Um aus dieser blöden Situation herauszukommen und sich eine eigene Wohnung leisten zu können, braucht Corinna wieder einen Job. Wer in der Werbebranche arbeitet, weiß, was jetzt kommt:
„Sie sind ja schon über dreißig!“
„Ja.“
„Das ist in der Werbung natürlich ein Problem.“
(Seite 24)

Mitten in einem Vorstellungsgespräch, das der potenzielle Vorgesetzte für ein ausgiebiges Telefonat zur Regelung seines Privatkrams unterbricht, hat Corinna einen Geistesblitz: Warum nicht auf die Werbebranche pfeifen und aus ihrem Organisationstalent anderweitig Kapital schlagen – mit einem Wohnungs-Rundumbetreuungsservice? Haben nicht schon ihre Agentur-Kolleginnen immer gespottet, Greg genieße bei ihr „betreutes Wohnen“?

Ihrer punkigen Freundin und Ex-Kollegin, der Texterin Tabea „Troll“ Trollinger, muss sie ihre Geschäftsidee erst erklären: „Ich will Menschen, die keine Zeit haben, sich um ihren Haushalt zu kümmern, genau das abnehmen. Das Kümmern.“ (Seite 48) Tabea bleibt skeptisch, bietet aber an, die Werbemaßnahmen für Corinnas Startup-Unternehmen zu konzipieren. Sie ist es auch, die auf den Firmennamen „Schmutzengel“ kommt.

Wenn Corinna Rat und Hilfe braucht, geht sie nicht zu ihren Eltern, sondern zu ihrer patenten und jung gebliebenen Oma. Die hat auch gleich die perfekte Mitarbeitern für die Schmutzengel parat: Lisbeth Baues, 57, eine erfahrene Hauswirtschafterin, die derzeit ihr Leben privat und beruflich neu ordnet.

Die Schmutzengel legen los und erweisen sich bald als Erfolgskonzept. Die Idee ist gut, der Markt ist da – und Tabeas originelle Werbekampagne haut voll rein. Wie sie ein Speeddating zur Promotion-Veranstaltung umfunktioniert, das ist ebenso saukomisch wie wirkungsvoll.

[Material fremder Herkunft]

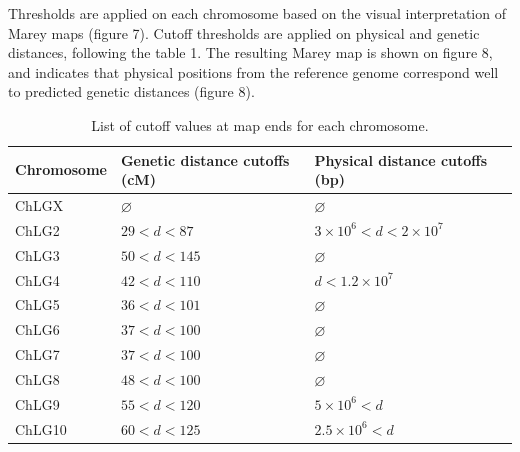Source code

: \documentclass[english, a4paper, 12pt]{article}
\begin{document}
\hfill

Thresholds are applied on each chromosome based on the visual interpretation of Marey maps (figure 7).
Cutoff thresholds are applied on physical and genetic distances, following the table 1. The resulting Marey map is shown on figure 8, and indicates that physical positions from the reference genome correspond well to predicted genetic distances (figure 8).

\hfill

\begin{table}[]
\centering
\caption{\small{List of cutoff values at map ends for each chromosome.}}
\begin{tabular}{l|l|l}
\hline
Chromosome & Genetic distance cutoffs (cM) & Physical distance cutoffs (bp) \\ \hline
ChLGX      & $\varnothing$                 & $\varnothing$                  \\
ChLG2      & $29 < d < 87$                 & $3\times10^6< d <2\times10^7$  \\
ChLG3      & $50 < d < 145$                & $\varnothing$                  \\
ChLG4      & $42< d <110$                  & $d <1.2\times10^7$             \\
ChLG5      & $36< d <101$                  & $\varnothing$                  \\
ChLG6      & $37< d <100$                  & $\varnothing$                  \\
ChLG7      & $37< d <100$                  & $\varnothing$                  \\
ChLG8      & $48< d <100$                  & $\varnothing$                  \\
ChLG9      & $55< d <120$                  & $5\times10^6< d$               \\
ChLG10     & $60< d <125$                  & $2.5\times10^6< d$            
\end{tabular}
\end{table}

\hfill
\end{document}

Die Erfolgsgeschichte mutiert jedoch zum Horrortrip, als Corinna, gesundheitlich schwer angeschlagen, eines Abends vergisst, bei Rüdiger Lauenstein die Tür zum Kühlhaus zu schließen. Am nächsten Tag fährt sie hin um das Versäumte nachzuholen. Es soll sich ja kein Unbefugter Zugang verschaffen können. Doch als sie bei Lauenstein ankommt, ist genau das bereits geschehen: Im Kühlhaus liegt die Leiche eines Obdachlosen! Wie soll sie das nur ihrem Auftraggeber erklären, ohne dass der gute Ruf der Schmutzengel zum Teufel geht? Am besten gar nicht. Die Leiche muss weg!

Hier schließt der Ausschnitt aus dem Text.